Big banks and other financial institutions are another matter altogether. These large financial intermediaries are complicated and hard to regulate. Indeed, large financial institutions like Bear Stearns and Lehman Brothers could take on some of the characteristics of banks - e.g. maturity mismatch - while falling outside the regulatory umbrella that covers banks. As well, the failure and resolution of a large financial institution is a potential nightmare. The possibility of systemic disruption (which we saw in the financial crisis with the Lehman failure and the subsequent problems at AIG) from a large financial institution is what leads to the too-big-to-fail moral hazard problem. That is, a too-big-to-fail financial institution understands that it is too-big-to-fail, and therefore takes on too much risk, relative to what is socially optimal. This high level of risk could be reflected, for example, in a high-aggregate-risk asset portfolio, or in a maturity mismatch between assets an liabilities.
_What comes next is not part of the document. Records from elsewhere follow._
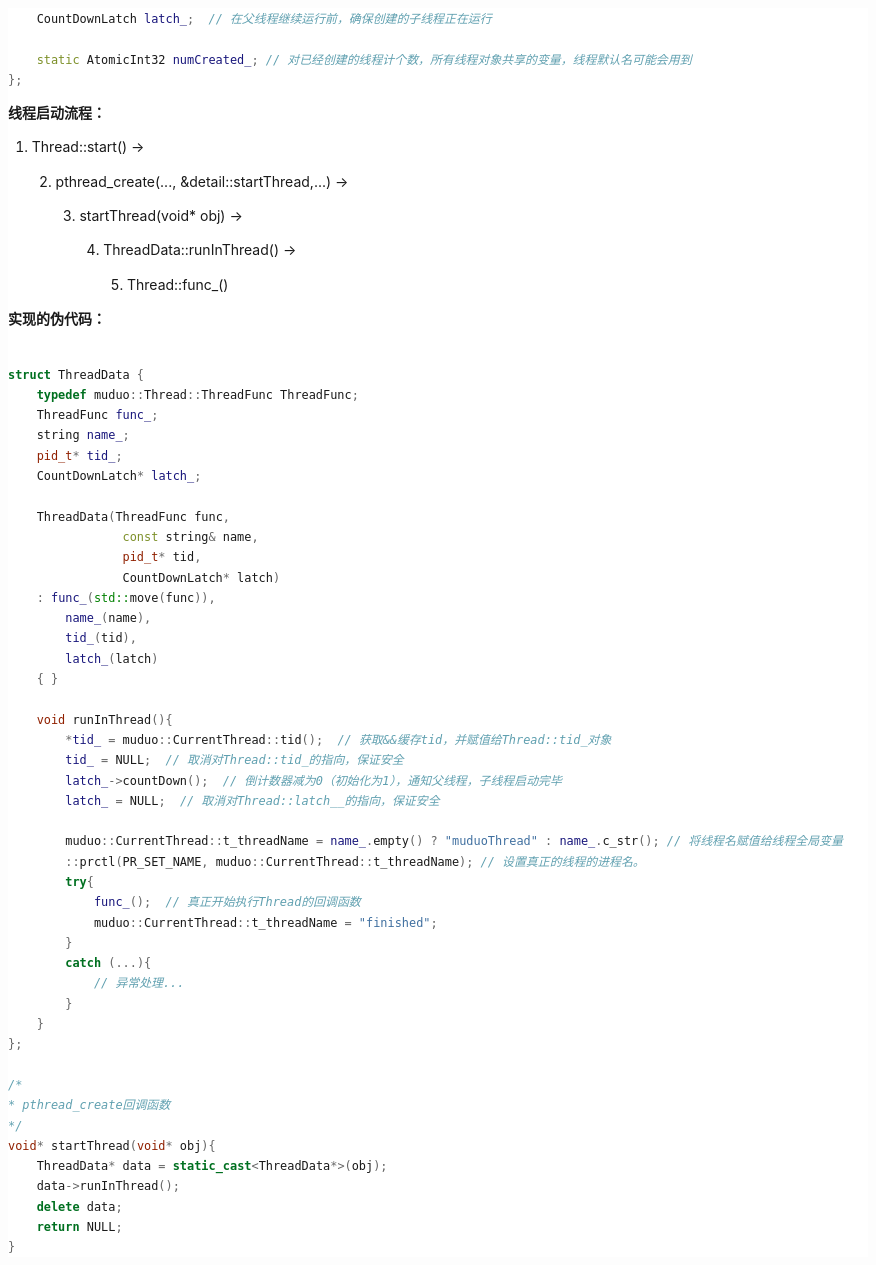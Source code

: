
 ```cpp
    CountDownLatch latch_;  // 在父线程继续运行前，确保创建的子线程正在运行

    static AtomicInt32 numCreated_; // 对已经创建的线程计个数，所有线程对象共享的变量，线程默认名可能会用到
};
```

**线程启动流程：**

1. Thread::start()  -> 

    2. pthread_create(..., &detail::startThread,...)    -> 

        3. startThread(void* obj)   ->

            4. ThreadData::runInThread()    -> 

                5. Thread::func_()

**实现的伪代码：**

```cpp

struct ThreadData {
    typedef muduo::Thread::ThreadFunc ThreadFunc;
    ThreadFunc func_;
    string name_;
    pid_t* tid_;
    CountDownLatch* latch_;

    ThreadData(ThreadFunc func,
                const string& name,
                pid_t* tid,
                CountDownLatch* latch)
    : func_(std::move(func)),
        name_(name),
        tid_(tid),
        latch_(latch)
    { }

    void runInThread(){
        *tid_ = muduo::CurrentThread::tid();  // 获取&&缓存tid，并赋值给Thread::tid_对象
        tid_ = NULL;  // 取消对Thread::tid_的指向，保证安全
        latch_->countDown();  // 倒计数器减为0（初始化为1），通知父线程，子线程启动完毕
        latch_ = NULL;  // 取消对Thread::latch__的指向，保证安全

        muduo::CurrentThread::t_threadName = name_.empty() ? "muduoThread" : name_.c_str(); // 将线程名赋值给线程全局变量
        ::prctl(PR_SET_NAME, muduo::CurrentThread::t_threadName); // 设置真正的线程的进程名。
        try{
            func_();  // 真正开始执行Thread的回调函数
            muduo::CurrentThread::t_threadName = "finished";
        }
        catch (...){
            // 异常处理...
        }
    }
};

/*
* pthread_create回调函数
*/
void* startThread(void* obj){
    ThreadData* data = static_cast<ThreadData*>(obj);
    data->runInThread();
    delete data;
    return NULL;
}
```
The too-big-to-fail problem is not only a long-run problem, but could manifest itself within a crisis period, as it may have in 2007-08. For example, it appears to have been well-known to regulators, and to Lehman Brothers itself, that Lehman was on shaky ground, perhaps a year or more before it failed. When Bear Stearns failed in March 2008, the Fed intervened in key ways, and helped engineer a sale to JP Morgan Chase. This could have created the expectation in other large financial institutions that their incipient failure would be met with the same type of intervention. Thus, it is possible that Lehman Brothers could have taken corrective action, including increasing capital and reducing dependence on short-term funding, to ward off failure, if it had correctly anticipated that a bailout would not occur.

Lacker states:
Lehman Brothers filed for bankruptcy on September 15, 2008. One day later, the insurance company American International Group (AIG) received a large credit extension from the New York Fed. At that point, regulators had resolved six large failing financial firms in five different ways. Some positions in the capital structure were rescued in one firm's resolution but not rescued in another's. Each had been handled on an ad hoc basis, without comment on how similar cases might be handled in the future. Market conditions following Lehman and AIG cried out for a general policy statement providing guidance on future interventions.
So this points to a policy failure. There was no explicit policy on how to deal with large financial insititutions, and those large institutions had to be confused about what would happen in the event of looming trouble. The most uncharitable view of Fed policy would be that, rather than saving the U.S. economy from the Great Depression, in the fall of 2008 Ben Bernanke was only cleaning up his own mess.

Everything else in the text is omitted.